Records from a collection

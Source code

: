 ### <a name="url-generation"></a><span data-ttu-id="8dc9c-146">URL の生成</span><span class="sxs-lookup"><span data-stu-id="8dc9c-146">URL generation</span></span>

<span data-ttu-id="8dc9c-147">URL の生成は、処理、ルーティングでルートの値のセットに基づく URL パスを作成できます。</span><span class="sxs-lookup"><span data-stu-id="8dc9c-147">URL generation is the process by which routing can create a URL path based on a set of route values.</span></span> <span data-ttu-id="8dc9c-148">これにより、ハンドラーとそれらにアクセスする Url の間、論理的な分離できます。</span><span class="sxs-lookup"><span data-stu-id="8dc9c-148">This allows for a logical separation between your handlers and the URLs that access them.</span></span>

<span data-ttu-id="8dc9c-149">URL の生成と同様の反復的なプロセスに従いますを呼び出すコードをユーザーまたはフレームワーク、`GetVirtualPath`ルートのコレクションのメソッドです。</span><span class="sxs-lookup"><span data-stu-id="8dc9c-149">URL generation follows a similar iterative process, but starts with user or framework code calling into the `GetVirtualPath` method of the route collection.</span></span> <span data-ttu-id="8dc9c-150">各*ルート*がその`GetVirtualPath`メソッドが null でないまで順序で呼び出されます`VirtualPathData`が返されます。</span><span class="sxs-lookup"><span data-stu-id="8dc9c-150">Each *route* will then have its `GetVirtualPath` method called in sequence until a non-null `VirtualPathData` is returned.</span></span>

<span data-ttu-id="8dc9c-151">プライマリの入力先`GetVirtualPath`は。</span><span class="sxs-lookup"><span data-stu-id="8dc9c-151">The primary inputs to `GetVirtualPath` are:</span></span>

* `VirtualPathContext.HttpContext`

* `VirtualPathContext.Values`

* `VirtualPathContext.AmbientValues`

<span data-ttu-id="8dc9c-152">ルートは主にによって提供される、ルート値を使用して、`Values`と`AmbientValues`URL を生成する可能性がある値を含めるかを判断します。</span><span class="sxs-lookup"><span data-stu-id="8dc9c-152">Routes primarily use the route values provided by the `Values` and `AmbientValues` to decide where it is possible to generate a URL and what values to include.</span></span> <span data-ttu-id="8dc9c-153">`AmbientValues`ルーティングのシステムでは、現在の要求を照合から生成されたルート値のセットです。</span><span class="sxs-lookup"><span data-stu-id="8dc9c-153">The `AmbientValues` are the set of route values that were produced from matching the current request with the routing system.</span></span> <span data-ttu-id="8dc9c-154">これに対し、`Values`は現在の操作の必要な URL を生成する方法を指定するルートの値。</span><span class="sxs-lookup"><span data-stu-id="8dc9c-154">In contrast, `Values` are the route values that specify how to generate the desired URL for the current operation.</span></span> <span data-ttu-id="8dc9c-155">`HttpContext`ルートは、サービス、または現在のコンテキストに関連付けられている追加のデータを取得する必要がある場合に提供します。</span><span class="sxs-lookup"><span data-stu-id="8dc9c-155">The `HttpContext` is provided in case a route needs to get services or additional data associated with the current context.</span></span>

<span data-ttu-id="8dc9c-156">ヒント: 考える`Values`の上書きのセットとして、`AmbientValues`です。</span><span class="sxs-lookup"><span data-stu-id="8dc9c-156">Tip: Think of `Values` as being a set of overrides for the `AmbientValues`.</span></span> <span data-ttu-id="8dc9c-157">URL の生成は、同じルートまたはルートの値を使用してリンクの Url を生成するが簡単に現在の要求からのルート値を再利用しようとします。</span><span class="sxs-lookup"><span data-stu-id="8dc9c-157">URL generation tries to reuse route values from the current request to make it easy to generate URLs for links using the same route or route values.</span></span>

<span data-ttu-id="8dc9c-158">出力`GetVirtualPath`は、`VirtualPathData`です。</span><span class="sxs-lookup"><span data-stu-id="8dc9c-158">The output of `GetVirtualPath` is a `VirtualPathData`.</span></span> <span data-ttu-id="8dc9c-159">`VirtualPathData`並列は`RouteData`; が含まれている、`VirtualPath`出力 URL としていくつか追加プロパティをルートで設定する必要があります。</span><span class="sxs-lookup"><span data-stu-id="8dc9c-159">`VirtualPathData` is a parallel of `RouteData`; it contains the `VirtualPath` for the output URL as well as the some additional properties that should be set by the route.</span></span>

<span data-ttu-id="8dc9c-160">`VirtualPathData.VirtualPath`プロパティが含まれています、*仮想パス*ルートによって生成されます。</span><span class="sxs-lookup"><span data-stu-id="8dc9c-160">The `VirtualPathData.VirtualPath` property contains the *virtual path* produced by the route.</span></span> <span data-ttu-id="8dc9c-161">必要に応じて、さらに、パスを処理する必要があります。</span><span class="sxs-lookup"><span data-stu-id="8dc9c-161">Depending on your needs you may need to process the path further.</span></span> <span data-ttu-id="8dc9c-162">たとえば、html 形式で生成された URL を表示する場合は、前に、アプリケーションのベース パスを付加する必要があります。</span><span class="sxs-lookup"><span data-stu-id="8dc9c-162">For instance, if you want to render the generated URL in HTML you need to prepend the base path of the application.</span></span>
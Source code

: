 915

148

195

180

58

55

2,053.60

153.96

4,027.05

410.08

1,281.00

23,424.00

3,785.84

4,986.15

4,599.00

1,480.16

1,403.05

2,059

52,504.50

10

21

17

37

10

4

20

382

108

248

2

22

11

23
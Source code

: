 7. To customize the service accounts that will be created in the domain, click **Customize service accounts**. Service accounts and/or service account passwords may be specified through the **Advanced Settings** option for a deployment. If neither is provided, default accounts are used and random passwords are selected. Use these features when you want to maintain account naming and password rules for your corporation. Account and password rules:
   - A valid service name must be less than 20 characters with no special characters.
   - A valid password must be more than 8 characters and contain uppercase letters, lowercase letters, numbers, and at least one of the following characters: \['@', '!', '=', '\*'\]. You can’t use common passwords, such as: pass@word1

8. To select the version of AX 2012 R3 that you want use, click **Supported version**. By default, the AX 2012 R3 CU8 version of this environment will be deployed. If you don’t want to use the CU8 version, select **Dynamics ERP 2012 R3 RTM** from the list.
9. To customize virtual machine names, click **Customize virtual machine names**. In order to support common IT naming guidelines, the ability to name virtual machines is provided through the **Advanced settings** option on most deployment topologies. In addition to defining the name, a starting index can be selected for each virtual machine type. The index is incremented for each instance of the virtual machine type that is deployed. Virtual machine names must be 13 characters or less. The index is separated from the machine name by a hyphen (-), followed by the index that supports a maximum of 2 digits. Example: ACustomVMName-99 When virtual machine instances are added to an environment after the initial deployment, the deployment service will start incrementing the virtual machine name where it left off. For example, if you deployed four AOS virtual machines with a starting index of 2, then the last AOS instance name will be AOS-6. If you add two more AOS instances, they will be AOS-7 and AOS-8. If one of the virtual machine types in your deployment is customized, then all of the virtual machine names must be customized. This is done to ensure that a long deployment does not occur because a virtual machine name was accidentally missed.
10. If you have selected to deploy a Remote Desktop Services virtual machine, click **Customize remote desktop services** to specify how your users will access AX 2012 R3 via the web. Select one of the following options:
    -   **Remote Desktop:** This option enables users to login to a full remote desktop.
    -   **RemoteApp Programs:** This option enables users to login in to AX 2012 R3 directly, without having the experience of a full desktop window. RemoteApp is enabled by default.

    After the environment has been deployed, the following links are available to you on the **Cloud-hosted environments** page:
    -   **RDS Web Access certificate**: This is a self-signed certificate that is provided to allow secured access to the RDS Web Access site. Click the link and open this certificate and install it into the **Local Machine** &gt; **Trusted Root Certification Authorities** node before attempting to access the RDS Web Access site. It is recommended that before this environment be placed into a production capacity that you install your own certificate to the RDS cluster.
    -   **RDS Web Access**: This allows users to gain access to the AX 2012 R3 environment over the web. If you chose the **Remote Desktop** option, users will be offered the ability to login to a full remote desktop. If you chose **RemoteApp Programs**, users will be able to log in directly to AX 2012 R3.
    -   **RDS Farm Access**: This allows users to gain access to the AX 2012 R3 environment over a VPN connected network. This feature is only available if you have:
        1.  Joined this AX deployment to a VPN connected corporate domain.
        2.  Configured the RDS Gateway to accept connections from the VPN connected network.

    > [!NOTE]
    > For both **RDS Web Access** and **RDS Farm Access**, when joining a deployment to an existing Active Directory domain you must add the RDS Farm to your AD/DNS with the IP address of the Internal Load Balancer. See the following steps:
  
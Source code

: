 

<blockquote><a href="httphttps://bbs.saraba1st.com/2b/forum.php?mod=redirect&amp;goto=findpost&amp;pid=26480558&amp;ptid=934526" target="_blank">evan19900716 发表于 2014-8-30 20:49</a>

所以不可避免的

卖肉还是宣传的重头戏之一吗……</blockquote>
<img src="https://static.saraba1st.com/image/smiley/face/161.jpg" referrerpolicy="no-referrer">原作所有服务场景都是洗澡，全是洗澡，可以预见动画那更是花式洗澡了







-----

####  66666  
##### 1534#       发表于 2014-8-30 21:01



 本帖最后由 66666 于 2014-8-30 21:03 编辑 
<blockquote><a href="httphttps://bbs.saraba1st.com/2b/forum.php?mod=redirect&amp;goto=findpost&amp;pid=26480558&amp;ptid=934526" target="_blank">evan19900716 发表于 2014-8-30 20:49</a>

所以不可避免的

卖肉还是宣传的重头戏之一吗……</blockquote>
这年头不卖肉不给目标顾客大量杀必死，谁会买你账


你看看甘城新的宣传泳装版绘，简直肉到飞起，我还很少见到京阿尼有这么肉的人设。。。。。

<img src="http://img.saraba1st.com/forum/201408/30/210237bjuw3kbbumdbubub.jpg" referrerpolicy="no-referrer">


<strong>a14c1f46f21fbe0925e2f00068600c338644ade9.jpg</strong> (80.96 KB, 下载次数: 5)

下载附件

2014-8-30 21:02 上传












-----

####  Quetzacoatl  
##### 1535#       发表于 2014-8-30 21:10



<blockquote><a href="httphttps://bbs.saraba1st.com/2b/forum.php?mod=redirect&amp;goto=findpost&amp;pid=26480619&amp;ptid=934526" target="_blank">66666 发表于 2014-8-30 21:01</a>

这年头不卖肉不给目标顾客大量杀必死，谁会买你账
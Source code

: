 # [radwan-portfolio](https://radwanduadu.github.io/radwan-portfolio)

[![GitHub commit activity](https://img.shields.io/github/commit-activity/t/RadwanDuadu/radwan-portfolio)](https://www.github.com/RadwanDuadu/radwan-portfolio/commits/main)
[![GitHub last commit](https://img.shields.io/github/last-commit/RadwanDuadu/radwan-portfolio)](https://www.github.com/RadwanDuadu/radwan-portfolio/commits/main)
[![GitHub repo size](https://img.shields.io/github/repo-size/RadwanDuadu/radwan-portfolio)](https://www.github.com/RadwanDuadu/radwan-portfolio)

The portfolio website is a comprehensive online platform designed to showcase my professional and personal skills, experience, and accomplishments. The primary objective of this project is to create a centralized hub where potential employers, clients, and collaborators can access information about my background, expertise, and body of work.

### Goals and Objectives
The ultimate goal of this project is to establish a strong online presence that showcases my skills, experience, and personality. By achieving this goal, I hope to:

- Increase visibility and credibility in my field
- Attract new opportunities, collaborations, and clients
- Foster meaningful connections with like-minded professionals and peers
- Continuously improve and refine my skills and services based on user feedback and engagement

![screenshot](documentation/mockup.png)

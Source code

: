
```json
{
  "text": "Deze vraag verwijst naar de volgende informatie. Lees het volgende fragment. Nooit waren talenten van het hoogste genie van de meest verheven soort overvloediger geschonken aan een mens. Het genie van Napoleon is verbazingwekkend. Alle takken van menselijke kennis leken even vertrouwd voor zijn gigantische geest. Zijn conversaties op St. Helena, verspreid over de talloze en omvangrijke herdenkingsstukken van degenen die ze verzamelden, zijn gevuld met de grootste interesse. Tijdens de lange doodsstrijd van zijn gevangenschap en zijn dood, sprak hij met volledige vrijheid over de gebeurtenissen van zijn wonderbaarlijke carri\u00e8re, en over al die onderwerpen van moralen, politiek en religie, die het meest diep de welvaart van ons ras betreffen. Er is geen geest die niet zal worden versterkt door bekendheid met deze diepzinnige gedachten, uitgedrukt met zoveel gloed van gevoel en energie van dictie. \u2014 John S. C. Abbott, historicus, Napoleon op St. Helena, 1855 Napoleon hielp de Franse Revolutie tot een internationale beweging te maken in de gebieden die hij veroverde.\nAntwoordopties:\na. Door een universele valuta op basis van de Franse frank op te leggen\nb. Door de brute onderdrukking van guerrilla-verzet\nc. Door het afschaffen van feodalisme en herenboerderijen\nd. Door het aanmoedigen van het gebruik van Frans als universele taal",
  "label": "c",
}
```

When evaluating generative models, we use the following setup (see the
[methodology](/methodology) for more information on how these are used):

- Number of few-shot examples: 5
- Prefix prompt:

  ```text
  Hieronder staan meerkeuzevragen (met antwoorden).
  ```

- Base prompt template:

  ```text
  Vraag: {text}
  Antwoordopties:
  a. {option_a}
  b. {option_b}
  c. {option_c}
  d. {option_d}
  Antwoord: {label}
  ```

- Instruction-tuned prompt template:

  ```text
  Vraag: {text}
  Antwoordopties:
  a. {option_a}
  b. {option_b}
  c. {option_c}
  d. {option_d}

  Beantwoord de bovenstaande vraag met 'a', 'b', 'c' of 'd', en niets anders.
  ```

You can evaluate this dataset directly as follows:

Problem requirements: Where a line of the data holds the word "Farm", copy that line.

Solution for this exercise:
    -   **RDS Farm Access**: This allows users to gain access to the AX 2012 R3 environment over a VPN connected network. This feature is only available if you have:
    > For both **RDS Web Access** and **RDS Farm Access**, when joining a deployment to an existing Active Directory domain you must add the RDS Farm to your AD/DNS with the IP address of the Internal Load Balancer. See the following steps:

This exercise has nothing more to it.